* [ACTIVITY]
Search the entries for the word "description" and copy each line that has it.

Collected data
= = = =

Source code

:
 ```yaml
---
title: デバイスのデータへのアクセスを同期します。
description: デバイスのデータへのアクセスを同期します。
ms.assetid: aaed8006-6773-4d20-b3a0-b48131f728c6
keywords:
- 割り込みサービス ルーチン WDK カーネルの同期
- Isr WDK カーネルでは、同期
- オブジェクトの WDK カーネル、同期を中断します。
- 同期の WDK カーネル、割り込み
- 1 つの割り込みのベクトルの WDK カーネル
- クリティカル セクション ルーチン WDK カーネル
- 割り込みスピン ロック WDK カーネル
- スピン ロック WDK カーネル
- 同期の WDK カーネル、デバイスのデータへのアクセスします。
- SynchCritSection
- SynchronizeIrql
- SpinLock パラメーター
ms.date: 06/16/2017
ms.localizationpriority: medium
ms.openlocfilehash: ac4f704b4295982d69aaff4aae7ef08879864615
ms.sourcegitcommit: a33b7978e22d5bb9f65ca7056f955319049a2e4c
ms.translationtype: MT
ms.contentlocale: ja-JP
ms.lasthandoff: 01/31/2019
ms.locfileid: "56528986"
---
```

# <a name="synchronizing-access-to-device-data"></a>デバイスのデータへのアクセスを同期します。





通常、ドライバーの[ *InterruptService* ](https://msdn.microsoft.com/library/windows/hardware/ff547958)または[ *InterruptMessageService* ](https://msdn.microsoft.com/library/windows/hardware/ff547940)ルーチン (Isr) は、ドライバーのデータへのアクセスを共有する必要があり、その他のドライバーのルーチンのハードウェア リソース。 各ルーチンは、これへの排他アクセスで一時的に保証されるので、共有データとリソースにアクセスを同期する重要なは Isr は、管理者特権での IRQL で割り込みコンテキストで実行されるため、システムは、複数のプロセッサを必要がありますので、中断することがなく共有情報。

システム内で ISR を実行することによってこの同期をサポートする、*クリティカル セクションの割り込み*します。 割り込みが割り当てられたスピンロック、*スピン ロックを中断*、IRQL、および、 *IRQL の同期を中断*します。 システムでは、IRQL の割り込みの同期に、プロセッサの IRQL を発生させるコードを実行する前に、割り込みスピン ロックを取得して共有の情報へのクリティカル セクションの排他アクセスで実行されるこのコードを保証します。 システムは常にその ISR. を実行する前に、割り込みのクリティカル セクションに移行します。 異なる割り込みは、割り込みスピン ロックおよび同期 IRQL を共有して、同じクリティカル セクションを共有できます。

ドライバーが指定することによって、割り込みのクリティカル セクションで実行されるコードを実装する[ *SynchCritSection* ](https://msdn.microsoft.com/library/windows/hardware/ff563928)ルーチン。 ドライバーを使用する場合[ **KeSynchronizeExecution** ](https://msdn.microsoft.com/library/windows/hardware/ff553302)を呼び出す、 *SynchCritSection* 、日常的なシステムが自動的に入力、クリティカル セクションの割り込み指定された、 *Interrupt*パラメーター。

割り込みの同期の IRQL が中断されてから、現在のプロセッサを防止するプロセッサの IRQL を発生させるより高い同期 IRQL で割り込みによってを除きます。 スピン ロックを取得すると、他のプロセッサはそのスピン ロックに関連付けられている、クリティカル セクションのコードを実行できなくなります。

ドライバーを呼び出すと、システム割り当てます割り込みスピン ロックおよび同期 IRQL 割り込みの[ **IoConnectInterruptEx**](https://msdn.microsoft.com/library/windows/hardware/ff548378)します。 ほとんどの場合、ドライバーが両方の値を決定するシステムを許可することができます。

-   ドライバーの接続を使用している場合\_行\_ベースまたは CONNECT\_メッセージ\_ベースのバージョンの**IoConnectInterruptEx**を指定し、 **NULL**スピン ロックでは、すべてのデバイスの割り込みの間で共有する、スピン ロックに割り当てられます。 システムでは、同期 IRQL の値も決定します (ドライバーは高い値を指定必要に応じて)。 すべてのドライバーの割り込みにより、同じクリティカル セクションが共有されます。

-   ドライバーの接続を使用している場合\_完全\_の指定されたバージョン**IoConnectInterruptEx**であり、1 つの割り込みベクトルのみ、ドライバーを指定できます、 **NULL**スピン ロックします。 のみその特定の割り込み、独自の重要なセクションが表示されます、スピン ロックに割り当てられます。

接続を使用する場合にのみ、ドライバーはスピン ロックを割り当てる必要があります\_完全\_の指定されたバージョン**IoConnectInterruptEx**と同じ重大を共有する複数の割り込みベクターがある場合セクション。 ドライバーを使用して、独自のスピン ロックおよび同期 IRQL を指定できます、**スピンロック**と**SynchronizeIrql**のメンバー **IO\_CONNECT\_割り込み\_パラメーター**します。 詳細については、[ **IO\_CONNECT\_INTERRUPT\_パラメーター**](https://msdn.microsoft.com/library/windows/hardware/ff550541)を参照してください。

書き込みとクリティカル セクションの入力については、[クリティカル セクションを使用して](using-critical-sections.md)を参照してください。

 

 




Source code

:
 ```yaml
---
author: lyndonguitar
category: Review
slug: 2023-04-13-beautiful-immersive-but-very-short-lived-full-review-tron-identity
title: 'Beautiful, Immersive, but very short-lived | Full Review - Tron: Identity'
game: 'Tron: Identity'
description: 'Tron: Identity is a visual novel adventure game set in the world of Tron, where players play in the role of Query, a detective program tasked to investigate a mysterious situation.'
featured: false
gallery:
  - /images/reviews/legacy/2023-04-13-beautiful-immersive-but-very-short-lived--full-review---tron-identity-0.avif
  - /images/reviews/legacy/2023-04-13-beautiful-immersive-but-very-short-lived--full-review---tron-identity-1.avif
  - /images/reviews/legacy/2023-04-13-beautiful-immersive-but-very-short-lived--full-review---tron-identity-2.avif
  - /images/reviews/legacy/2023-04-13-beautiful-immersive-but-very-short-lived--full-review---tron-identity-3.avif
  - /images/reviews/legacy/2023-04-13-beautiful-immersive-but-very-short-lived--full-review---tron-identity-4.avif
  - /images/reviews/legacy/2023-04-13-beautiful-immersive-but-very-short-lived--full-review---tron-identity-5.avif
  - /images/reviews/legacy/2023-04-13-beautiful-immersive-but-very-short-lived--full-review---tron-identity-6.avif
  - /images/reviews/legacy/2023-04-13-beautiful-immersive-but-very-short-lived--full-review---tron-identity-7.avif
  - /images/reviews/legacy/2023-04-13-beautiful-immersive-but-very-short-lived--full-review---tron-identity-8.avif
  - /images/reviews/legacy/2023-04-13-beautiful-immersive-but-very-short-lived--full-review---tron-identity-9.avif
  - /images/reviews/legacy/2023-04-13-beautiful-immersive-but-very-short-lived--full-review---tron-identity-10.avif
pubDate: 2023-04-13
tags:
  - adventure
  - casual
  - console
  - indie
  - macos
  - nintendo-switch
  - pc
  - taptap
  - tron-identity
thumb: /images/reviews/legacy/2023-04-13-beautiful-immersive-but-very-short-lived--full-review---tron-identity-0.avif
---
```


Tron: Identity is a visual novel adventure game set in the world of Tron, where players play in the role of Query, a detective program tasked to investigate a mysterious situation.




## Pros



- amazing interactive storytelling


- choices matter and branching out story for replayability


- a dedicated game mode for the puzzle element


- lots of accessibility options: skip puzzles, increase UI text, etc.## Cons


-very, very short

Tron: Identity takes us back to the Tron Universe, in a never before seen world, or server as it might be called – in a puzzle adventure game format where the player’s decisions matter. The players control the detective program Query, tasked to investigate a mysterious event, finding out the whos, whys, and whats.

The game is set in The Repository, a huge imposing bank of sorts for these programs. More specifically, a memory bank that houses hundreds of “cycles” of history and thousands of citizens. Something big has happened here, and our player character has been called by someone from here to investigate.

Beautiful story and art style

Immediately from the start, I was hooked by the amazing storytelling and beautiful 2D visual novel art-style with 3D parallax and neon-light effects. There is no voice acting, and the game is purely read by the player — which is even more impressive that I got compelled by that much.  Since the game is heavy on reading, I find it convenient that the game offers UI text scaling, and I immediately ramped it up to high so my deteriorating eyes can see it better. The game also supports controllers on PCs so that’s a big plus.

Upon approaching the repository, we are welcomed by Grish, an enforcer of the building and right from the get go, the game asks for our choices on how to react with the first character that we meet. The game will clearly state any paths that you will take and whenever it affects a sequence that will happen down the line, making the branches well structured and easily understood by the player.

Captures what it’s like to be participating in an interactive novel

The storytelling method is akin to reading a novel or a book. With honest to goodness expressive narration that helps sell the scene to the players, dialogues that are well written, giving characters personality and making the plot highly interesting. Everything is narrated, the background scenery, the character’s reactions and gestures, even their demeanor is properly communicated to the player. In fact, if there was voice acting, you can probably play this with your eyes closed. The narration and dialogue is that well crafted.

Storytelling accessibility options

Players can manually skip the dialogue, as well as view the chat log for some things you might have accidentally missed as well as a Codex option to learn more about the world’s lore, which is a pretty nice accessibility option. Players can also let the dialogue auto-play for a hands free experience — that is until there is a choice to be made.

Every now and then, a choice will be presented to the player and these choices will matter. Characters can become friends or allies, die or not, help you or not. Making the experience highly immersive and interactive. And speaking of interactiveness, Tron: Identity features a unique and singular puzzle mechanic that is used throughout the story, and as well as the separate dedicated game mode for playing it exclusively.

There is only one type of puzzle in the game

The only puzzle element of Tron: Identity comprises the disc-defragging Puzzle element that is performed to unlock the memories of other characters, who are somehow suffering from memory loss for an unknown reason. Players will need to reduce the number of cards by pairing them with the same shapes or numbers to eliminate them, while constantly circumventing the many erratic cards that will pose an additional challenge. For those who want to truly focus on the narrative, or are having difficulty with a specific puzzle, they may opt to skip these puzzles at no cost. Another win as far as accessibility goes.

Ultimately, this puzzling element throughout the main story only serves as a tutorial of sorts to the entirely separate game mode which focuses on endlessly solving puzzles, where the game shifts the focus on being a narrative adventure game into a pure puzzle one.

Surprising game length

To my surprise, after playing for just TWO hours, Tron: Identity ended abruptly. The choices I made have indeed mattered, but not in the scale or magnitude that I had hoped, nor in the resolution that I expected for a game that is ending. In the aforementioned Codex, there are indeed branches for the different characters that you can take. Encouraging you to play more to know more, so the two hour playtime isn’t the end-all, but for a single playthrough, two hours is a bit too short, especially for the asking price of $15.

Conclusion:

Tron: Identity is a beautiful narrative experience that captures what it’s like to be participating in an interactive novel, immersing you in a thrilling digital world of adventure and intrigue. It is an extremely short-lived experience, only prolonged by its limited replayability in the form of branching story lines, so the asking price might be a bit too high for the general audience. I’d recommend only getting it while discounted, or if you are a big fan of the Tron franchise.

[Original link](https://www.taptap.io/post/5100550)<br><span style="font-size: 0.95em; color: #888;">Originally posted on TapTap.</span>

= = = =

* [THE ANSWER]
description: デバイスのデータへのアクセスを同期します。
description: 'Tron: Identity is a visual novel adventure game set in the world of Tron, where players play in the role of Query, a detective program tasked to investigate a mysterious situation.'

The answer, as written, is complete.